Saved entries
━━━━━━━━━━━━━━━━

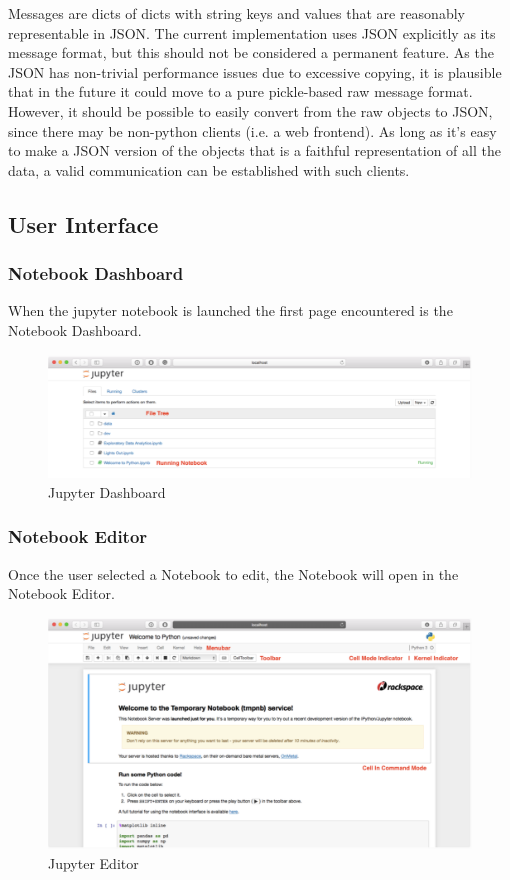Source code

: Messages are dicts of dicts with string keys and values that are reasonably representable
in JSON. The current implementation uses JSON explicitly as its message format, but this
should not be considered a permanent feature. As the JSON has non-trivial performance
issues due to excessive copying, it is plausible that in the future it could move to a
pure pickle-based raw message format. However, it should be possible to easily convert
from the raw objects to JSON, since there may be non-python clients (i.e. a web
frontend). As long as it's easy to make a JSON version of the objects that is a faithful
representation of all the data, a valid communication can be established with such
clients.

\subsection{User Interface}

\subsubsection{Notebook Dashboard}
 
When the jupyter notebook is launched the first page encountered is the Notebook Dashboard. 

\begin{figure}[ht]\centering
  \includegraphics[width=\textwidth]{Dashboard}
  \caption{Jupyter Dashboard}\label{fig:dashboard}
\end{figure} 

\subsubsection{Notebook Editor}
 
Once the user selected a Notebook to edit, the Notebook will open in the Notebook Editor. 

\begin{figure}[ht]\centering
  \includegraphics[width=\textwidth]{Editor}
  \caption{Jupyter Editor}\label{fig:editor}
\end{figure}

━━━━━━━━━━━━━━━━

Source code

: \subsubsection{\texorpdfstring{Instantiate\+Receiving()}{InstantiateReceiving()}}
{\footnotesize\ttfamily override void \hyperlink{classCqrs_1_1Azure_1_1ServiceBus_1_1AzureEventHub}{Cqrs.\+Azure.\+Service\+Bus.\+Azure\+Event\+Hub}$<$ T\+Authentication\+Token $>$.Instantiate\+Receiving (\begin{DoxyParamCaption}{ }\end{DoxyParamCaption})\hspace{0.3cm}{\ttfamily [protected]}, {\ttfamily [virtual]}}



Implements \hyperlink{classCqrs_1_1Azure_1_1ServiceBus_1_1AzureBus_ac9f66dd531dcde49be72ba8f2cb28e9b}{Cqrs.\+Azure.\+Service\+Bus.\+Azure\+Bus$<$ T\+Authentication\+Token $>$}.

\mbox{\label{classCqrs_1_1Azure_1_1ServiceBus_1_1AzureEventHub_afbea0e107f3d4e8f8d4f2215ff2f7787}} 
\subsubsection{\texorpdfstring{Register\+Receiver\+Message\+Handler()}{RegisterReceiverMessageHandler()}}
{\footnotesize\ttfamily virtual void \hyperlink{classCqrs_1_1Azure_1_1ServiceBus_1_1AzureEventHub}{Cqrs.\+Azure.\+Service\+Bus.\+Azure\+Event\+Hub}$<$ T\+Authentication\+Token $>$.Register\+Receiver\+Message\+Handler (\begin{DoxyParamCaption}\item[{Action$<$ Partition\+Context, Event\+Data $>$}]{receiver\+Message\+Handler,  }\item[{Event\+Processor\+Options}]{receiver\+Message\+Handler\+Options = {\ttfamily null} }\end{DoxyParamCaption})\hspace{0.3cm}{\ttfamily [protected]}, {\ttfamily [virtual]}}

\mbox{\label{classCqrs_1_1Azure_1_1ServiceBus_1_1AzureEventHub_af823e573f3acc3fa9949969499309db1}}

━━━━━━━━━━━━━━━━

Problem description :: Filter the entries above down to the lines that hold the word "Editor", and copy those lines.

Final answer ::
\subsubsection{Notebook Editor}
Once the user selected a Notebook to edit, the Notebook will open in the Notebook Editor. 
  \includegraphics[width=\textwidth]{Editor}
  \caption{Jupyter Editor}\label{fig:editor}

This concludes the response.